_Activity_.
Restate every line of the material, word for word.

Source material: Begin

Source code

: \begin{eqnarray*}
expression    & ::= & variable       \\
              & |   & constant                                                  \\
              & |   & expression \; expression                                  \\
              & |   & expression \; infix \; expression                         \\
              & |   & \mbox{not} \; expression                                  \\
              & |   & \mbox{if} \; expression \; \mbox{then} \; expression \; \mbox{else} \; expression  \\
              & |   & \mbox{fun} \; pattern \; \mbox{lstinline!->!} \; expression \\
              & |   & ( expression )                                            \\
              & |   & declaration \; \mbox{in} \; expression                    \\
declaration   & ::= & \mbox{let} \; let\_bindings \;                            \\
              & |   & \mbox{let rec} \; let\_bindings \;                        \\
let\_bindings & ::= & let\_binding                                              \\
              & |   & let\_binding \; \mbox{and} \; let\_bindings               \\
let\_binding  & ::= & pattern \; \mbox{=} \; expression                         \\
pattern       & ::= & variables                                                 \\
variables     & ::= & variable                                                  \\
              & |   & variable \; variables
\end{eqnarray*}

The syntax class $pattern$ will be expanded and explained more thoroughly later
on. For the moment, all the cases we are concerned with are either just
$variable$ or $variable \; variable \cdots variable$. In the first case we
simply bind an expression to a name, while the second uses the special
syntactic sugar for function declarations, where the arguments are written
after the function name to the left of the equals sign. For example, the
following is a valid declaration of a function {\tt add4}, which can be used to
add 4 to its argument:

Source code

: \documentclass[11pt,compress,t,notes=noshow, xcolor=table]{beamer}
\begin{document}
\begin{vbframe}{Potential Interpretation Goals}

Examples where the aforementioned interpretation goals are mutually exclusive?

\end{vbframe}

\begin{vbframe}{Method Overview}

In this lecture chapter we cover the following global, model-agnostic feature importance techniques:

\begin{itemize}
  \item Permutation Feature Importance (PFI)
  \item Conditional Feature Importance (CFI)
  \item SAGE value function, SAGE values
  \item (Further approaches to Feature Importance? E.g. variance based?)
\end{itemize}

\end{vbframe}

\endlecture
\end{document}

Source material: End

_Answer to the exercise_.
Source code

: \begin{eqnarray*}
expression    & ::= & variable       \\
              & |   & constant                                                  \\
              & |   & expression \; expression                                  \\
              & |   & expression \; infix \; expression                         \\
              & |   & \mbox{not} \; expression                                  \\
              & |   & \mbox{if} \; expression \; \mbox{then} \; expression \; \mbox{else} \; expression  \\
              & |   & \mbox{fun} \; pattern \; \mbox{lstinline!->!} \; expression \\
              & |   & ( expression )                                            \\
              & |   & declaration \; \mbox{in} \; expression                    \\
declaration   & ::= & \mbox{let} \; let\_bindings \;                            \\
              & |   & \mbox{let rec} \; let\_bindings \;                        \\
let\_bindings & ::= & let\_binding                                              \\
              & |   & let\_binding \; \mbox{and} \; let\_bindings               \\
let\_binding  & ::= & pattern \; \mbox{=} \; expression                         \\
pattern       & ::= & variables                                                 \\
variables     & ::= & variable                                                  \\
              & |   & variable \; variables
\end{eqnarray*}

The syntax class $pattern$ will be expanded and explained more thoroughly later
on. For the moment, all the cases we are concerned with are either just
$variable$ or $variable \; variable \cdots variable$. In the first case we
simply bind an expression to a name, while the second uses the special
syntactic sugar for function declarations, where the arguments are written
after the function name to the left of the equals sign. For example, the
following is a valid declaration of a function {\tt add4}, which can be used to
add 4 to its argument:

Source code

: \documentclass[11pt,compress,t,notes=noshow, xcolor=table]{beamer}
\begin{document}
\begin{vbframe}{Potential Interpretation Goals}

Examples where the aforementioned interpretation goals are mutually exclusive?

\end{vbframe}

\begin{vbframe}{Method Overview}

In this lecture chapter we cover the following global, model-agnostic feature importance techniques:

\begin{itemize}
  \item Permutation Feature Importance (PFI)
  \item Conditional Feature Importance (CFI)
  \item SAGE value function, SAGE values
  \item (Further approaches to Feature Importance? E.g. variance based?)
\end{itemize}

\end{vbframe}

\endlecture
\end{document}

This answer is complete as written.